Reduced Electricity Demand Causing Issues for National Grid
Reduced usage of electricity during Britain’s lockdown period could cause problems to the countries power grid, the UK energy system operator has warned.
The National Grid has stated that due to the record low demand for power from across the UK that some power plants and windfarms may have to be turned off to ensure that the grid does not get overloaded.
National grid has predicted that demand for electricity could drop by up to 20 per cent of pre lockdown levels. This means that if supply carries on as normal there could be an excess supply of electricity to the grid.
Households and homes in Britain are currently using more electricity than pre lockdown as more people work from home however overall demand has dropped due to the lockdown causing the closure of many offices, restaurants, schools and factories.
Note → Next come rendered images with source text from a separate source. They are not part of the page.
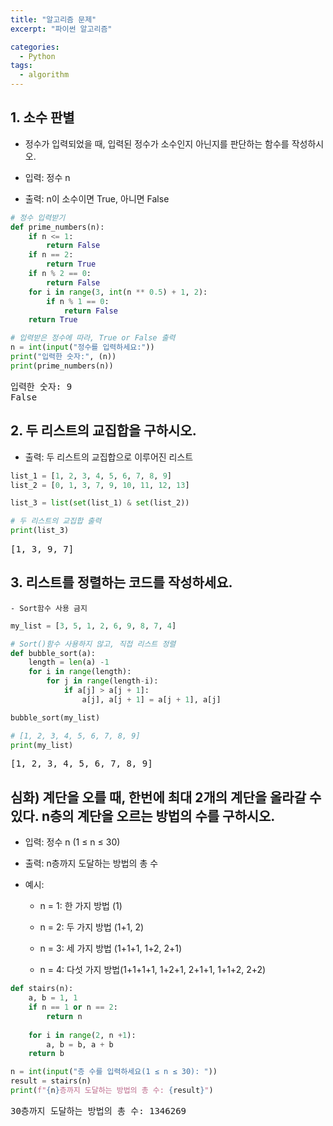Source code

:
 ```yaml
---
title: "알고리즘 문제"
excerpt: "파이썬 알고리즘"

categories:
  - Python
tags:
  - algorithm
---
```


## 1. 소수 판별

 - 정수가 입력되었을 때, 입력된 정수가 소수인지 아닌지를 판단하는 함수를 작성하시오.

 - 입력: 정수 n

 - 출력: n이 소수이면 True, 아니면 False



```python
# 정수 입력받기
def prime_numbers(n):
    if n <= 1:
        return False
    if n == 2:
        return True
    if n % 2 == 0:
        return False
    for i in range(3, int(n ** 0.5) + 1, 2):
        if n % 1 == 0:
            return False
    return True

# 입력받은 정수에 따라, True or False 출력
n = int(input("정수를 입력하세요:"))
print("입력한 숫자:", (n))
print(prime_numbers(n))
```

<pre>
입력한 숫자: 9
False
</pre>
## 2. 두 리스트의 교집합을 구하시오.



 - 출력: 두 리스트의 교집합으로 이루어진 리스트



```python
list_1 = [1, 2, 3, 4, 5, 6, 7, 8, 9]
list_2 = [0, 1, 3, 7, 9, 10, 11, 12, 13]

list_3 = list(set(list_1) & set(list_2))

# 두 리스트의 교집합 출력
print(list_3)
```

<pre>
[1, 3, 9, 7]
</pre>
## 3. 리스트를 정렬하는 코드를 작성하세요.



    - Sort함수 사용 금지



```python
my_list = [3, 5, 1, 2, 6, 9, 8, 7, 4]

# Sort()함수 사용하지 않고, 직접 리스트 정렬
def bubble_sort(a):
    length = len(a) -1
    for i in range(length):
        for j in range(length-i):
            if a[j] > a[j + 1]:
                a[j], a[j + 1] = a[j + 1], a[j]

bubble_sort(my_list)

# [1, 2, 3, 4, 5, 6, 7, 8, 9]
print(my_list)
```

<pre>
[1, 2, 3, 4, 5, 6, 7, 8, 9]
</pre>
## 심화) 계단을 오를 때, 한번에 최대 2개의 계단을 올라갈 수 있다. n층의 계단을 오르는 방법의 수를 구하시오.



 - 입력: 정수 n (1 ≤ n ≤ 30)



 - 출력: n층까지 도달하는 방법의 총 수



 - 예시:

    - n = 1: 한 가지 방법 (1)

    - n = 2: 두 가지 방법 (1+1, 2)

    - n = 3: 세 가지 방법 (1+1+1, 1+2, 2+1)

    - n = 4: 다섯 가지 방법(1+1+1+1, 1+2+1, 2+1+1, 1+1+2, 2+2)



```python
def stairs(n):
    a, b = 1, 1
    if n == 1 or n == 2:
        return n
    
    for i in range(2, n +1):
        a, b = b, a + b
    return b

n = int(input("층 수를 입력하세요(1 ≤ n ≤ 30): "))
result = stairs(n)
print(f"{n}층까지 도달하는 방법의 총 수: {result}")
```

<pre>
30층까지 도달하는 방법의 총 수: 1346269
</pre>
The head of the national grid’s control room, Roisin Quinn, has warned that the decreased demand for electricity may put the network under much higher levels of stress. She went on to say that even though the demand has dropped the jobs of system operators are still as important as they have to manage the grid as much as they would have to during peak demand time periods.
Low demand paired with increased levels of power production can lead to a raised risk of local energy grids becoming overloaded and make the energy networks not as resilient to a change of frequency. Where frequency is a measure of the intensity of the energy and fluctuations in this may lead to temporary blackouts.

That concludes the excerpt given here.